- BEC scams have grown into a multi-billion problem right now, and it’s unlikely to stop soon.
- Many organizations are taking protective measures, but on the other side, many don’t.
- The scammers manage to steal more money per victim compared to the past.
Symantec reports that the trend of BEC (Business Email Compromise) scams for the last year shows an apparent intensification of the problem, with the industry remaining a billion-dollar enterprise. As the data indicates, BEC scams are not likely to get eradicated any time soon, no matter how many organizations and corporations are using sophisticated security systems nowadays. Instead of seeing a decrease in the associated losses, Symantec estimates that in 2018, the losses from BEC scams were just shy of $1.3 billion, more than double of the $676 million of 2017.
As far as the victim count goes, in 2018, there were 20373 complaints about getting scammed, while in 2017, the corresponding number was 15690. This data associated with the number of financial losses indicates one more thing, and that is that the amount that was snaffled from each victim has gone upwards.
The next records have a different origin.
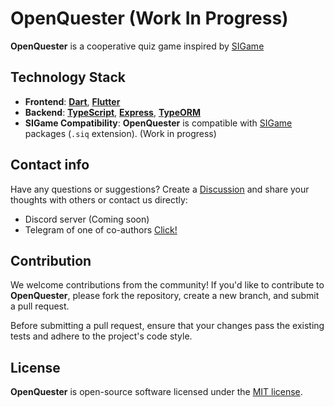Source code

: # OpenQuester (Work In Progress)

**OpenQuester** is a cooperative quiz game inspired by [SIGame](https://github.com/VladimirKhil/SI)

## Technology Stack

- **Frontend**: **[Dart](https://dart.dev/)**, **[Flutter](https://flutter.dev/)**
- **Backend**: **[TypeScript](https://www.typescriptlang.org/)**, **[Express](https://expressjs.com/)**, **[TypeORM](https://typeorm.io/)**
- **SIGame Compatibility**: **OpenQuester** is compatible with [SIGame](https://github.com/VladimirKhil/SI) packages (`.siq` extension). (Work in progress)

## Contact info
Have any questions or suggestions? Create a [Discussion](https://github.com/Asion001/OpenQuester/discussions) and share your thoughts with others or contact us directly:
- Discord server (Coming soon)
- Telegram of one of co-authors [Click!](https://t.me/sukui_code)

## Contribution

We welcome contributions from the community! If you'd like to contribute to **OpenQuester**, please fork the repository, create a new branch, and submit a pull request.

Before submitting a pull request, ensure that your changes pass the existing tests and adhere to the project's code style.

## License

**OpenQuester** is open-source software licensed under the [MIT license](LICENSE).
The trend is the same when compared to 2016, 2015, and 2014 data, with the situation being better the most far back in time we go. In 2014, the reported victims of BEC scams were only 1495, while the associated losses amounted to $60.2 million.
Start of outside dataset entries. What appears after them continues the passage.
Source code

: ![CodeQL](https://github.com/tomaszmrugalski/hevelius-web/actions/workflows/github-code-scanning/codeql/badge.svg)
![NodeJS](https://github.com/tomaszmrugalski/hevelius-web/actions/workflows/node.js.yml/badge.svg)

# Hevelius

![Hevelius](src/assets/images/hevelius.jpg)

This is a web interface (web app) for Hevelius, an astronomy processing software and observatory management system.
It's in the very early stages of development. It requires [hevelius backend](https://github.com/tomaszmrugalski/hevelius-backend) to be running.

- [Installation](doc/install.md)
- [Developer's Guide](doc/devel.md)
Symantec dips its toe into 2019 waters trying to figure out what the situation was between January and March 2019, and the data shows a 50% increase in BEC scams compared to Q1 2018. More specifically, the average daily volume of BEC emails was measured to be 128700 messages. The average number of organizations that were targeted on a monthly basis between July 2018 and July 2019 was estimated to be 6029. On average, each business received five BEC scam emails each month over the last twelve months, having a chance of 17% that at least one email every month would come from BEC actors.
The most targeted country is the USA with 39%, with the UK and Australia coming second and third with 26% and 11% respectively. As for the top email subjects and keywords, these are always something along the lines of “important”, “urgent”, “payment”, “receipt”, “confidential”, “attention”, “transaction”, “request”, and “update”.
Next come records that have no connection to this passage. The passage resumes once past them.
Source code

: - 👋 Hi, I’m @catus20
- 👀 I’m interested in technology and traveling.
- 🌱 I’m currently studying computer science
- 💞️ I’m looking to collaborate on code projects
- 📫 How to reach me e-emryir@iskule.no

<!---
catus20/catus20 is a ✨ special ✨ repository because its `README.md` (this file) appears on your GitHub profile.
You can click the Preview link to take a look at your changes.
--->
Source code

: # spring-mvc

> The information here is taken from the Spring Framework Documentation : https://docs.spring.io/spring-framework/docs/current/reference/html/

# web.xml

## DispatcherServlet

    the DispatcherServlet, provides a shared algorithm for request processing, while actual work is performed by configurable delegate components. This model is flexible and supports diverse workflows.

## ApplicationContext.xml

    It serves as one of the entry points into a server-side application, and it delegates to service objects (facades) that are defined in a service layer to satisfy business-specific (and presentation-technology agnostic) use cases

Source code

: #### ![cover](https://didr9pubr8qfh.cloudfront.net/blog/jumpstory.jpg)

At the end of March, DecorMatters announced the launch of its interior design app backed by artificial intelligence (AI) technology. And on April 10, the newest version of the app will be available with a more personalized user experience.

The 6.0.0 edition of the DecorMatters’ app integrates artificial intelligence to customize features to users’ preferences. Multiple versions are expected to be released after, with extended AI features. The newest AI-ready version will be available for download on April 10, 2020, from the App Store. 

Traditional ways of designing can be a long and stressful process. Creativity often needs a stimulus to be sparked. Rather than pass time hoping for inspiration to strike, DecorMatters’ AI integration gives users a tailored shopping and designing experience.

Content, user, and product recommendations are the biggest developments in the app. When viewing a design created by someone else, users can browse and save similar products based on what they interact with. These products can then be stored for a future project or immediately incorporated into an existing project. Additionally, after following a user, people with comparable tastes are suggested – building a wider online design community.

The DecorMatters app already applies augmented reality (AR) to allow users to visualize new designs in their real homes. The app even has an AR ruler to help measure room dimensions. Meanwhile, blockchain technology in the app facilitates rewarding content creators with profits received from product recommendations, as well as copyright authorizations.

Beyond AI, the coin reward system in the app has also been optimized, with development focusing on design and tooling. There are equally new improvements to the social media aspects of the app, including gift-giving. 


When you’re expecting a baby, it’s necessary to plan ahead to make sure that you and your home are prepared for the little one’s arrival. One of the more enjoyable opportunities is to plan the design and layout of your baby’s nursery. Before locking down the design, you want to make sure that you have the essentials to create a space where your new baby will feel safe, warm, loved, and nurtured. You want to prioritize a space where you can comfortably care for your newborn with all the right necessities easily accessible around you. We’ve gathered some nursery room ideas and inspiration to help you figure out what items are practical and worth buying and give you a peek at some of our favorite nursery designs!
These could serve well to set automatic alerting systems that would help employees determine which emails are suspicious. Many organizations are deploying BEC protection systems, but as many others don’t, the actors continue to expand and extend their operations, managing to make more money out of their targets. With the situation has escalated to a billion problem right now, 2019 should be the turnaround point, but the data so far paints a different picture.